À quel moment faut-il, chez les jeunes enfants, entamer une diversification alimentaire avec des produits à fort potentiel allergénique ? Cette question était au cœur de recommandations publiées en 2008 par le Comité nutrition de la Société Française de Pédiatrie (SFP). « La diversification alimentaire ne doit pas débuter avant l’âge de 6 mois. L’introduction de l’œuf et du poisson peut débuter après 6 mois, mais celle des aliments à fort pouvoir allergénique (kiwi, céleri, arachide, fruits à coque, crustacés) doit être retardée après 1 an », soulignait la SFP, dans ce texte publié en mai 2008 (1).
Mais le docteur Marc Bellaiche, gastropédiatre à l’hôpital Robert Debré, estime que, depuis, la situation a évolué, notamment après la publication, toujours en 2008, de recommandations émanant cette fois de la Société européenne de gastroentérologie pédiatrique (ESPGHAN). « Aujourd’hui, le message clé est qu’entre 3 et 6 mois, il faut introduire tous les aliments, que les enfants soient ou non allergiques », indique-t-il, en précisant que plusieurs études épidémiologiques internationales plaident en faveur de ce changement d’approche.
« Une première étude marquante s’est intéressée à la fois à la Grande-Bretagne et à Israël, deux pays ayant une pratique de la diversification alimentaire très différente.
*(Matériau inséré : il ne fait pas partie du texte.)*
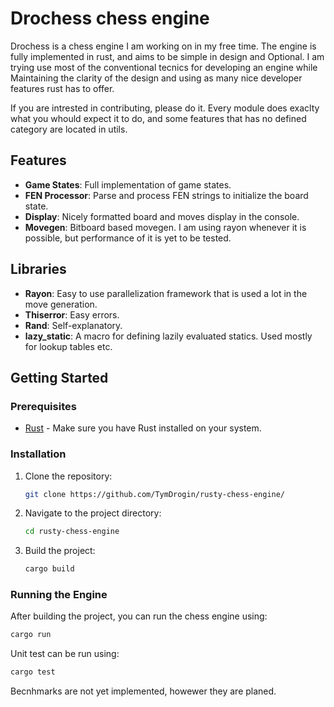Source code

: # Drochess chess engine

Drochess is a chess engine I am working on in my free time.
The engine is fully implemented in rust, and aims to be simple in design and Optional<Fast>.
I am trying use most of the conventional tecnics for developing an engine while 
Maintaining the clarity of the design and using as many nice developer features rust has to offer.

If you are intrested in contributing, please do it.
Every module does exaclty what you whould expect it to do, and some features that has no defined category are located in utils.

## Features

- **Game States**: Full implementation of game states.
- **FEN Processor**: Parse and process FEN strings to initialize the board state.
- **Display**: Nicely formatted board and moves display in the console.
- **Movegen**: Bitboard based movegen. I am using rayon whenever it is possible, but performance of it is yet to be tested.

## Libraries 

- **Rayon**: Easy to use parallelization framework that is used a lot in the move generation.
- **Thiserror**: Easy errors.
- **Rand**: Self-explanatory.
- **lazy_static**: A macro for defining lazily evaluated statics. Used mostly for lookup tables etc.


## Getting Started

### Prerequisites

- [Rust](https://www.rust-lang.org/tools/install) - Make sure you have Rust installed on your system.

### Installation

1. Clone the repository:
    ```sh
    git clone https://github.com/TymDrogin/rusty-chess-engine/
    ```
2. Navigate to the project directory:
    ```sh
    cd rusty-chess-engine
    ```
3. Build the project:
    ```sh
    cargo build
    ```

### Running the Engine

After building the project, you can run the chess engine using:
```sh
cargo run
```

Unit test can be run using:
```sh
cargo test
```

Becnhmarks are not yet implemented, howewer they are planed.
En Grande-Bretagne, il y a une interdiction absolue de faire consommer tout aliment à base de cacahuète à des enfants de moins de 3 ans. En Israël, au contraire, la cacahuète est utilisée de manière abondante dans différentes solutions de nutrition infantile. Or, après 10 ans d’observation, on s’est rendu compte que le taux d’allergie à l’arachide était 20 fois plus élevé en Grande-Bretagne qu’en Israël », explique le Dr Bellaiche, qui cite aussi l’étude Lisa conduite en Suède. « Cette fois, on a comparé des populations du nord du pays qui consomment très tôt beaucoup de poissons à des populations du sud qui en consomment de manière plus tardive. Or, là encore, on a constaté que les allergies étaient nettement moins nombreuses au Nord. D’autres travaux ont aussi montré que des enfants qui commençaient à consommer du gluten après 7 mois, faisaient davantage de maladies cœliaques que les enfants qui en consommaient entre 4 et 7 mois », explique le Dr Bellaiche.
Ces études conduisent donc, selon lui, à remettre en cause le postulat selon lequel l’éviction est le maître mot dans la prévention de l’allergie. « Dans ses recommandations de 2008, le comité nutrition de l’ESPGHAN constate qu’il n’existe pas de preuve scientifique convaincante permettant d’affirmer que le fait d’éviter ou de retarder l’introduction d’aliments avec un potentiel allergénique – comme le poisson ou les œufs – réduise le risque de développer des allergies. Leur recommandation est de procéder à une diversification avec des aliments solides à partir de 17 semaines et pas après 26 semaines », indique le Dr Bellaiche.
D’après un entretien avec le Dr Marc Bellaiche, gastropédiatre à l’hôpital Robert Debré à Paris.
(1) Alimentation des premiers mois de vie et prévention de l’allergie. Comité nutrition de la Société française de pédiatrie.